Ricard with an H wrote:Back to tomato and considering what I read from Monty Don i'm thinking it would take many years of growing and tasting the results together with considering the effects of changing weather to able to advise other without seeming to pontificate.
I grew over 200 varieties of tomatoes for a trial some years ago. Of those, the tastiest and most resilient were chosen for growing on in subsequent years. The results from those further trials were mixed, depending on how the season progressed. All were grown in tunnels, given no artificial heat beyond that needed to raise them. It proved that mostly it was not what you grow, but how you grow it. Or more to the point, how they coped with the weather. To an extent, anyway — the right variety does help. If you can remove the vagaries of the weather, of course, then so much the better, which is why such good quality tomatoes are in our shops, grown under glass where their environment is precisely controlled.

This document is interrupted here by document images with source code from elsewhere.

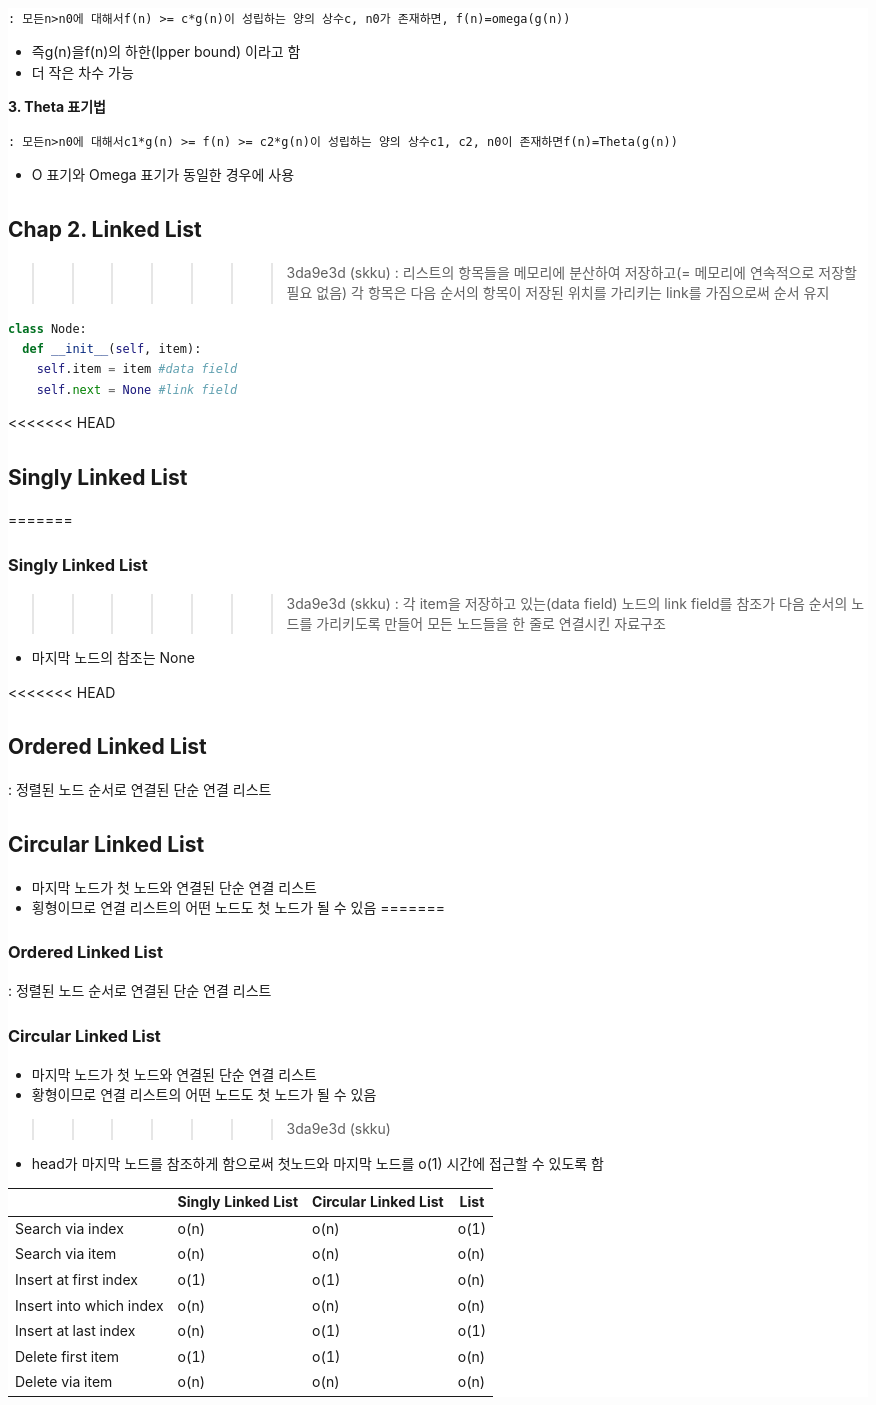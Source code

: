     : 모든n>n0에 대해서f(n) >= c*g(n)이 성립하는 양의 상수c, n0가 존재하면, f(n)=omega(g(n))
- 즉g(n)을f(n)의 하한(lpper bound) 이라고 함
- 더 작은 차수 가능

**3. Theta 표기법**

    : 모든n>n0에 대해서c1*g(n) >= f(n) >= c2*g(n)이 성립하는 양의 상수c1, c2, n0이 존재하면f(n)=Theta(g(n))
- O 표기와 Omega 표기가 동일한 경우에 사용  


## Chap 2. Linked List
>>>>>>> 3da9e3d (skku)
: 리스트의 항목들을 메모리에 분산하여 저장하고(= 메모리에 연속적으로 저장할 필요 없음) 각 항목은 다음 순서의 항목이 저장된 위치를 가리키는 link를 가짐으로써 순서 유지

```python
class Node:
  def __init__(self, item):
    self.item = item #data field
    self.next = None #link field
```

<<<<<<< HEAD
## Singly Linked List
=======
### Singly Linked List
>>>>>>> 3da9e3d (skku)
: 각 item을 저장하고 있는(data field) 노드의 link field를 참조가 다음 순서의 노드를 가리키도록 만들어 모든 노드들을 한 줄로 연결시킨 자료구조
- 마지막 노드의 참조는 None


<<<<<<< HEAD
## Ordered Linked List
: 정렬된 노드 순서로 연결된 단순 연결 리스트


## Circular Linked List
+ 마지막 노드가 첫 노드와 연결된 단순 연결 리스트
+ 횡형이므로 연결 리스트의 어떤 노드도 첫 노드가 될 수 있음
=======
### Ordered Linked List
: 정렬된 노드 순서로 연결된 단순 연결 리스트


### Circular Linked List
+ 마지막 노드가 첫 노드와 연결된 단순 연결 리스트
+ 황형이므로 연결 리스트의 어떤 노드도 첫 노드가 될 수 있음
>>>>>>> 3da9e3d (skku)
+ head가 마지막 노드를 참조하게 함으로써 첫노드와 마지막 노드를 o(1) 시간에 접근할 수 있도록 함

|                         | Singly Linked List | Circular Linked List | List |
|-------------------------|--------------------|----------------------|------|
| Search via index        | o(n)               | o(n)                 | o(1) |
| Search via item         | o(n)               | o(n)                 | o(n) |
| Insert at first index   | o(1)               | o(1)                 | o(n) |
| Insert into which index | o(n)               | o(n)                 | o(n) |
| Insert at last index    | o(n)               | o(1)                 | o(1) |
| Delete first item       | o(1)               | o(1)                 | o(n) |
| Delete via item         | o(n)               | o(n)                 | o(n) |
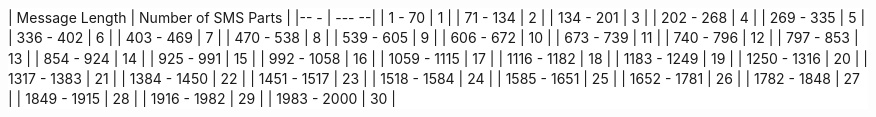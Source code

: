 | Message Length | Number of SMS Parts |
|-- -            | ---               --|
| 1 - 70         | 1                   |
| 71 - 134       | 2                   |
| 134 - 201      | 3                   |
| 202 - 268      | 4                   |
| 269 - 335      | 5                   |
| 336 - 402      | 6                   |
| 403 - 469      | 7                   |
| 470 - 538      | 8                   |
| 539 - 605      | 9                   |
| 606 - 672      | 10                  |
| 673 - 739      | 11                  |
| 740 - 796      | 12                  |
| 797 - 853      | 13                  |
| 854 - 924      | 14                  |
| 925 - 991      | 15                  |
| 992 - 1058     | 16                  |
| 1059 - 1115    | 17                  |
| 1116 - 1182    | 18                  |
| 1183 - 1249    | 19                  |
| 1250 - 1316    | 20                  |
| 1317 - 1383    | 21                  |
| 1384 - 1450    | 22                  |
| 1451 - 1517    | 23                  |
| 1518 - 1584    | 24                  |
| 1585 - 1651    | 25                  |
| 1652 - 1781    | 26                  |
| 1782 - 1848    | 27                  |
| 1849 - 1915    | 28                  |
| 1916 - 1982    | 29                  |
| 1983 - 2000    | 30                  |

I've also compared grafted plants with their un-grafted counterparts. Grafting does not guarantee a crop, it protects only against soil-borne diseases — there is no protection against blight, for instance, which is the usual reason British tomatoes' prospects come to a rapid halt. If soil-borne diseases are present, then there is an advantage, but if the soil remains healthy there is no measurable difference. This is not me poo-pooing grafted tomatoes, absolutely not, but I do want to emphasise that grafting is an insurance policy, not an investment.